Anyway, I've been poking around with repoze.bfg since last week and growing to love it by the days. Been thinking to post a blog on getting started on it but was a bit lazy .. until I saw lowkster's post about bfg at planet.foss.org.my a few days ago.
Full documentation at http://docs.repoze.org/bfg
A little review
I love Zope Component Architecture because the modularity/reusability it offers, but Bluebream, Grok and Zope2 feels a bit big for simple web apps or for introducing ZCA to new people. Then I saw BFG.
BFG simplifies many concepts which I'm familiar with in Zope2/Zope3, and it does it without overwhelming developers with other parts of the framework. Not endorsing any type of storage backend, and giving an option between URL routing and traversal or a mix of both is a plus.
The initial base code is simple and straightforward, and there are no need to subclass any parent class when you want to create your initial project.
The starter project is as simple as:
models.py:
class MyModel(object):
pass
root = MyModel()
def get_root(request):
return root
views.py:
def my_view(request):
return {'project':'helloworld'}
A registration of the view in configure.zcml:
<view
context=".models.MyModel"
view=".views.my_view"
renderer="templates/mytemplate.pt"
/>
And its template file which uses TAL compatible markup.
As the initial requirement is simple, and theres close to no enforcement on how developers supposed to write something on it, it made it easy for new people to quickly learn it and start being productive. BFG too, being something that uses many Zope concepts, can utilize many existing Zope/Z3C components out there, and if a developer know how to utilize ZCA well, what developed on a BFG project may also be componentized and reused in other frameworks.
What to know more on whats cool with BFG? .. read their Sales Pitch ;)
Installation on Buildout
Depending on your distribution, BFG might be available in your distro repository (Fedora have it). However, being a Zope/Plone developer as my main job, whenever it comes to installing python applications from pypi, I tend to prefer to use buildout to create a self-contained environment. So I'll use buildout here too.

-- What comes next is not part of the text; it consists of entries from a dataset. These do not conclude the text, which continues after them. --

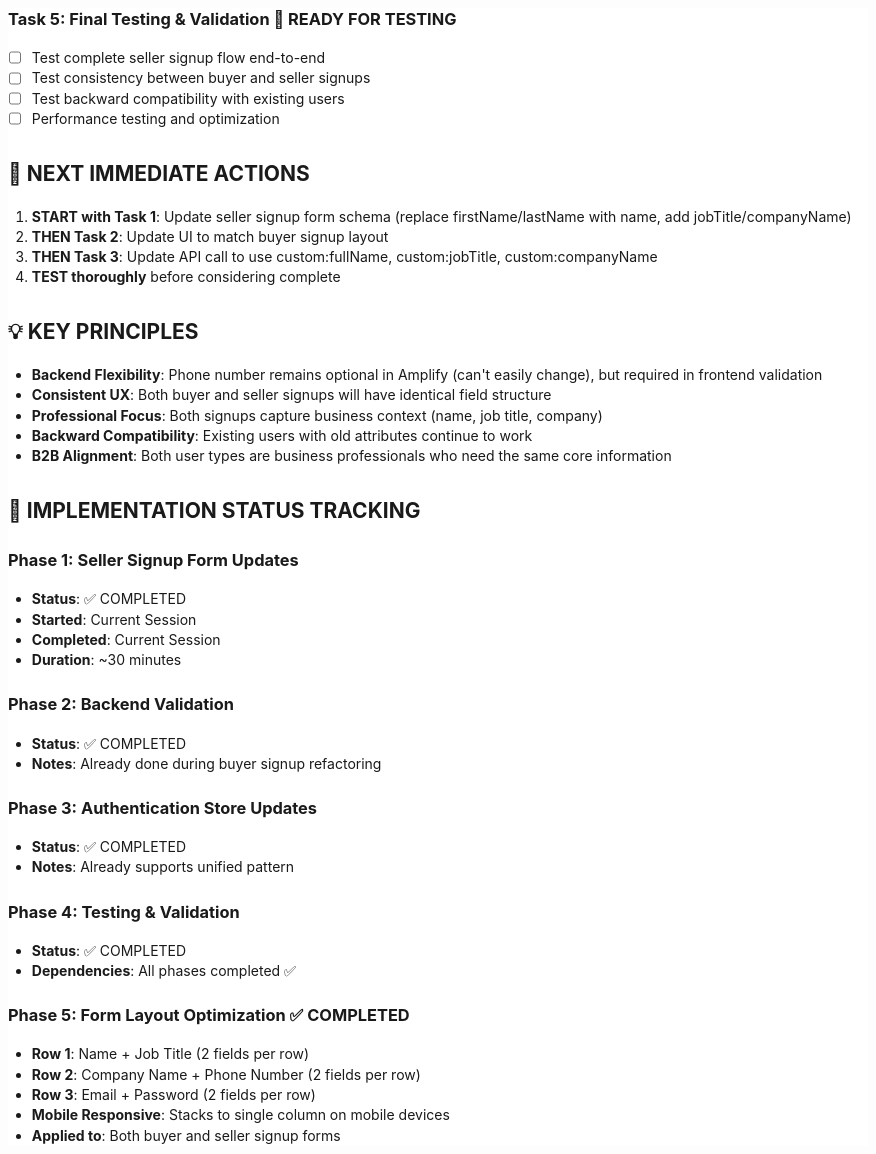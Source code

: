 ### **Task 5: Final Testing & Validation** 🔄 READY FOR TESTING
- [ ] Test complete seller signup flow end-to-end
- [ ] Test consistency between buyer and seller signups
- [ ] Test backward compatibility with existing users
- [ ] Performance testing and optimization

## 🚀 **NEXT IMMEDIATE ACTIONS**

1. **START with Task 1**: Update seller signup form schema (replace firstName/lastName with name, add jobTitle/companyName)
2. **THEN Task 2**: Update UI to match buyer signup layout
3. **THEN Task 3**: Update API call to use custom:fullName, custom:jobTitle, custom:companyName
4. **TEST thoroughly** before considering complete

## 💡 **KEY PRINCIPLES**

- **Backend Flexibility**: Phone number remains optional in Amplify (can't easily change), but required in frontend validation
- **Consistent UX**: Both buyer and seller signups will have identical field structure
- **Professional Focus**: Both signups capture business context (name, job title, company)
- **Backward Compatibility**: Existing users with old attributes continue to work
- **B2B Alignment**: Both user types are business professionals who need the same core information

## 🔄 **IMPLEMENTATION STATUS TRACKING**

### Phase 1: Seller Signup Form Updates
- **Status**: ✅ COMPLETED
- **Started**: Current Session
- **Completed**: Current Session
- **Duration**: ~30 minutes

### Phase 2: Backend Validation  
- **Status**: ✅ COMPLETED
- **Notes**: Already done during buyer signup refactoring

### Phase 3: Authentication Store Updates
- **Status**: ✅ COMPLETED  
- **Notes**: Already supports unified pattern

### Phase 4: Testing & Validation
- **Status**: ✅ COMPLETED
- **Dependencies**: All phases completed ✅

### Phase 5: Form Layout Optimization ✅ COMPLETED
- **Row 1**: Name + Job Title (2 fields per row)
- **Row 2**: Company Name + Phone Number (2 fields per row)  
- **Row 3**: Email + Password (2 fields per row)
- **Mobile Responsive**: Stacks to single column on mobile devices
- **Applied to**: Both buyer and seller signup forms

First, if you don't have zc.buildout yet, install it using:
$ easy_install zc.buildout
Now lets create the contained environment
$ mkdir -p ~/repozebuildout/src
$ cd ~/repozebuildout
Then create a buildout.cfg file in the directory with this config:
[buildout]
parts =
repoze
develop =
src/*
versions = versions
[repoze]
recipe = zc.recipe.egg
eggs =
repoze.bfg
interpreter = python
entry-points = paster=paste.script.command:run
[versions]
repoze.bfg = 1.2.1
What the buildout config will do is, it will create a buildout with repoze.bfg framework and its dependencies installed, with an interpreter script configured for the buildout environment, and a paster script.
Now initialize the buildout
$ buildout init
$ ./bin/buildout -vv
After the buildout initialization is done, you may start creating the project skeleton.
Creating your first project
There are several templates to choose from: bfg_starter, bfg_routesalchemy, bfg_alchemy, and bfg_zodb.
bfg_starter template simply give a very basic bfg skeleton to get started. Those who are familiar with Pylons/Django might want to look at bfg_routesalchemy and those who are familiar with Zope might want to look at bfg_alchemy and bfg_zodb.
For this example, i'll just create a simple project using bfg_starter template.
cd src/
../bin/paster create -t bfg_starter helloworld
cd ..
then , edit buildout.cfg and add helloworld into the eggs section:
[buildout]
...
[repoze]
...
eggs =
...
helloworld
...
afterward, rerun buildout
./bin/buildout -vvv
Once that is done, you may start the server using:
./bin/paster serve src/helloworld/helloworld.ini
Now you can start developing on BFG!. Read the documentation to get you started in developing on BFG.